My best friend moves to the window seat and demonstrates how it converts to a bed. "Look at this! Now, your mom can stay comfortably if she wants."
Mom nods approvingly. "That's wonderful. I might take advantage of that tonight."
There’s a soft knock at the door as they continue to bust around, arranging flowers and adjusting curtains. A woman in scrubs enters, her smile warm and professional.
"Hello, I'm Nurse Jen," she introduces herself. "I'll be taking over for the night shift."
"Hi, Nurse Jen," I greet her. "I'm Elle, and this is my mom and my friend Isabella."
Jen nods to each of them before turning back to me. "How are you feeling, Elle? Settling in okay?"
"Much better, thanks," I reply. "It's nice to have a change of scenery."

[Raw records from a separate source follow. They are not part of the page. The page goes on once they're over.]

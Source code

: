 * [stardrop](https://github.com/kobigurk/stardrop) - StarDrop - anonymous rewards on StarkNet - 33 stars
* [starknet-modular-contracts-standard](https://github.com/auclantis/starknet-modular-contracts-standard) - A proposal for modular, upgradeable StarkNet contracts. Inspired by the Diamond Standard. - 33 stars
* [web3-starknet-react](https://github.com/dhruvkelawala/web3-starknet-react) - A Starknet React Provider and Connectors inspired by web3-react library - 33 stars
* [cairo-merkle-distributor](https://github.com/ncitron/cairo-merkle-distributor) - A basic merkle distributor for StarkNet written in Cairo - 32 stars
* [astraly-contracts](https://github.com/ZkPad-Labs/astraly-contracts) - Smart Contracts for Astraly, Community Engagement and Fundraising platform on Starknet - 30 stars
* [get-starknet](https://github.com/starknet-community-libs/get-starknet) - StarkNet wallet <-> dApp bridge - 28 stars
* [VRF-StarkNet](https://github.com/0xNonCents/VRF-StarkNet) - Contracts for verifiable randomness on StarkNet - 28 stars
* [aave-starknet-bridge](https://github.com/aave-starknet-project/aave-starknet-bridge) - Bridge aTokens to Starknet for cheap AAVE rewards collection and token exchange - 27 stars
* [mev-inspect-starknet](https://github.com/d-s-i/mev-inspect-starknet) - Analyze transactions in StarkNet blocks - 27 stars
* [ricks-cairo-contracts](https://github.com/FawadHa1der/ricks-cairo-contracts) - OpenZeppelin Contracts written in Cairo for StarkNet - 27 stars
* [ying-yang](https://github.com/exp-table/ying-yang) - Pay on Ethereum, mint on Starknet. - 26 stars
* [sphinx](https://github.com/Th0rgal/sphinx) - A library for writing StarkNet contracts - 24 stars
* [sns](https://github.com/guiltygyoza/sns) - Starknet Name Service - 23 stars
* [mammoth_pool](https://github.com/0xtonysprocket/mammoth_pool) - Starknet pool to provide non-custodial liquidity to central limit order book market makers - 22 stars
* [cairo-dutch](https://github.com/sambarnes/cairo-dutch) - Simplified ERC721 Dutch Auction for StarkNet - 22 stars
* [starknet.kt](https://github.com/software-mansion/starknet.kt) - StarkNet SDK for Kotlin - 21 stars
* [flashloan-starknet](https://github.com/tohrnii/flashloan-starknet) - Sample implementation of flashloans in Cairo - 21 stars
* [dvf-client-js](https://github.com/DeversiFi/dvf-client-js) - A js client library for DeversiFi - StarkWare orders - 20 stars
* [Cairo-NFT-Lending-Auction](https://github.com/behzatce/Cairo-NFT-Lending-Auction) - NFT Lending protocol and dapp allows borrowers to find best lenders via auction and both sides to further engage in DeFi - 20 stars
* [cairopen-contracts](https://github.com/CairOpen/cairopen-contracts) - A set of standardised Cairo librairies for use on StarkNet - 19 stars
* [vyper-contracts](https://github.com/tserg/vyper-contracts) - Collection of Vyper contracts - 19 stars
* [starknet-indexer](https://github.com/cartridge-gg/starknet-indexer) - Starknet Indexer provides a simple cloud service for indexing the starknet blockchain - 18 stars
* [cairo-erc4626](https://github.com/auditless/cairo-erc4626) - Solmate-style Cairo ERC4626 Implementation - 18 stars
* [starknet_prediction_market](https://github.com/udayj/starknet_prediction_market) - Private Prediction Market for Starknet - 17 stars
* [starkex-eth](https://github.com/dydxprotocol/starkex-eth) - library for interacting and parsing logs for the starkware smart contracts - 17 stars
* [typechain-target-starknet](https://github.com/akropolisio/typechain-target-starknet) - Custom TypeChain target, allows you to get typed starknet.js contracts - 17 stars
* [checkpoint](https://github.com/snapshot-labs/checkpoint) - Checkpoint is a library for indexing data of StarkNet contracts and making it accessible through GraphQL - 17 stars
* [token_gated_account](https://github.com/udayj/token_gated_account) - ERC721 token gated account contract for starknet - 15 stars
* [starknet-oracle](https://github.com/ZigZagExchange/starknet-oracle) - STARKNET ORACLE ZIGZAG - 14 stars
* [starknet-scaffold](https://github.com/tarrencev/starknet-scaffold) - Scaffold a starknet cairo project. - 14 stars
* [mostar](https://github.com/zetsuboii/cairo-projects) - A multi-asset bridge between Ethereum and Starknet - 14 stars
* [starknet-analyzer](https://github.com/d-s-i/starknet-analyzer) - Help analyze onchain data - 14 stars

As Nurse Jen checks my vitals and goes over my care plan for the evening, I am grateful for the support surrounding me. Yet, there's a nagging feeling in the pit of my stomach—a certain neurosurgeon-shaped absence that I'm trying hard not to dwell on.
I can't help but glance at my phone for the hundredth time today. No messages, no missed calls. Nothing from Shep. The silence is deafening, and a familiar ache settles in my chest.
The entire day has gone by with no word from him. I find myself replaying our last conversation in my head. The way he looked at me, the softness in his voice when he said he wanted to explore dating. It felt so real, so promising. But now? Now it feels like maybe that was part of the weirdness of those first few hours after waking up, trying to separate dreams from reality...
I try to rationalize it. Maybe he's busy with surgeries. Maybe there's an emergency with Opie. But deep down, I know better. This feeling, this gut-wrenching silence, it's all too familiar.
It's just like before when he left for med school without so much as a backward glance. He slowly pulled away, consumed by his ambitions, until there was nothing left of us. When the decision presented itself, I was not considered. I remember the nights I spent waiting for a call that never came, the plans we made that he never showed up for.
Maybe a bigger, better deal came up again. Perhaps I’ll never know because history seems to be repeating itself. One moment, he's by my bedside, holding my hand and talking about a future. The next, he's gone, vanished into thin air like he never existed.
The worst part is that I let myself hope. I was in a vulnerable state after the whirlwind of all of that. I let myself believe that maybe, just maybe, things could be different this time, that we could make up for lost time and heal old wounds.
The hours tick by without a word from him. That hope continues to whither away, leaving behind a bitter taste of disappointment.